《欧洲科学的危机与超越论的现象学》摘录
选自《欧洲科学的危机与超越论的现象学》
[德]胡塞尔著作,王炳文译,商务印书馆2011年版。
关于实在的科学与理念化。——对自然的数学化[1]
科学在希腊哲学中有其根源,因为希腊哲学发现了理念和借助理念进行规定的精密科学。它导致作为纯粹理念科学的数学的产生,即作为关于由理念决定的对象的一般可能对象之科学的纯粹数学的产生。科学所面对的是作为自在地存在着的实在东西(与个别的进行认识的主观之主观给予方式的多样性相对的自在存在着的实在东西)的存在者的问题。这是关于处于生成中的存在之流的问题,以及关于处于生成中的存在之同一性的可能性条件问题,即对于存在着的实在东西作同一规定的可能性(作为通过将连续性数学化而对于直观的连续性进行规定的可能性)条件问题。但是这个问题是独立于偶然的主观性的,这首先意味着独立于特殊感受性的偶然性。
面对解决这些问题的任务,这种发展导致作为有关实在的逻辑的,而且首先是作为有关自然的实在的逻辑的存在逻辑的产生,以及作为谓词规定之形式逻辑的直谓逻辑的产生。
就后者而言,它所涉及的是作为诸同一规定的同一基质的一般存在者;另外,它涉及判断形式的多样性以及作为被规定的基质的基质形式的多样性,涉及处于定义之中的谓词的诸形式,以及属于这些定义的假言规定方式和选言规定方式的可能性,诸模态变化的可能性等等。

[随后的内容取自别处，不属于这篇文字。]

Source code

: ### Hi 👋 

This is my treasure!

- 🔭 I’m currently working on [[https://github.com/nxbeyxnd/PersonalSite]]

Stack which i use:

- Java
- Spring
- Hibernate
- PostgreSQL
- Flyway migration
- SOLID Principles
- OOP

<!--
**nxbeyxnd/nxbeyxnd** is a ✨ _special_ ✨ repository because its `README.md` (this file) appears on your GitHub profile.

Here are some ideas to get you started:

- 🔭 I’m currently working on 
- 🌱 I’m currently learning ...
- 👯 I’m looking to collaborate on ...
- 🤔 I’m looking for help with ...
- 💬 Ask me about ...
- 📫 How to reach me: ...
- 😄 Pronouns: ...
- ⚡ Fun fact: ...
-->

同一的东西是同一化活动的相关物,作规定就是下判断,被规定的东西本身是判断活动的相关物。
属于这里的还有应该能够成为真理的可能的判断之规则,这是推论的,由真理推出真理(间接产生真理)的,或从假言规定(被规定的真理,假设)获得假言真理的可能途径之规则;此外,在这里还有对于思想形式,思想上的可能产物的形式,对于生产途径的可能形式或由推演生产而来的思想的考察,以及对这些思想按照真正思想的可能形式进行批判;同样,这里还有以自明性表现出来的“对象”的、“被意指的东西”的同一性。通过这种自明性,属于可能保持这种同一性的那些必然的东西也变得普遍为人所知了,而同一的东西只经受那些保持其同一性的变化。在这里人们被导致思想形式的同一性,这些思想形式贯穿所有的规定,而这些规定并不破坏被规定对象的同一性。
面对科学发展的这些最初的萌芽,出现了对于提出客观有效性要求的科学以及一切实践规则的怀疑论批判。苏格拉底式的向自明性返回表示一种反动,而且通过实例使自己明了纯粹可能性的范围,那种保持意义的同一性,保持作为具有规定的实体的对象之同一性并使这种同一性被觉察到的自由变换,也表示这种反动。这种变换与另外那些破坏同一性的变换是对立的。这种变换是在向纯粹的一般东西,向诸可能性的一般形式,向所属的本质可能性和本质不可能性的转变中完成的。产生了一些关于善、美、真正好的政治家,真正法官,真的荣誉,真的勇敢与正义的规范概念,以及有关批判本身的基本概念:正当,不正当,对,错,等等。
因此,怀疑论迫使人们对怀疑的批判进行批判,而且因为这种批判一般涉及到真理之可能性与可认识的存在的可能性,它迫使人们彻底思考可能真理的条件与可能存在的条件,迫使人们认识到,不是含糊不清的思想与谈论,而只有彻底的,指向最终以自明性完成的对可能存在之证明的思想,只有自明性,才能有助于使我们确信真理与存在。我不可含糊不清地胡言乱语,不可去追随传统的模糊概念和被动地聚集起来的经验残余的沉淀物,以及诸如此类的东西;而是必须按照从纯粹直观而来的主动的思想重新创造我的概念,在这种情况下我就会获得有资格成为规范的纯粹真理。一切由纯粹自明性获得的真理都是真正的真理,并且是规范。另一方面,它本身并不需要包含有关规范的任何概念,即不需要包含有关“真的”、“正确的”的变化形态的任何概念;这些概念本身,如果从思想上把握,就会产生一些有关纯真、真理的概念与判断;这些判断本身必须由自明性得来,必须本身是真的,并且能成为假的。
科学并不是在理论兴趣中的朴素的认识,而是从现在起有某种批判属于其本质——一种原则上的批判,这种批判能够从“原则上”证明每一步认识活动都是正当的,它在每一步上都包含这样一种意识,即一般来说,具有这种形式的一个步骤必然是正确的步骤,这样一来,认识的奠立的途径,奠立的活动进展的途径,和在奠立活动的基础上被奠立的东西进展的途径,是对准目标的正确的途径,因此,认识是真正的认识,被认识的存在并不仅是误以为的存在,而是在确切意义上被认识的存在本身,在认识中表明其正当性的存在。不过这首先适合于在普遍的自明性方面有其进步的当前的认识。但是科学利用由从前的认识而来的认识成果。这种认识所包含的规范的意识,在这种情况下意味着一种能追溯到以前的奠立的、具有现实能力的意识,而这种能力能将这种奠立重新建立起来,并能将对正当性的确信追溯到它的起源,并且重新证明它的正当性。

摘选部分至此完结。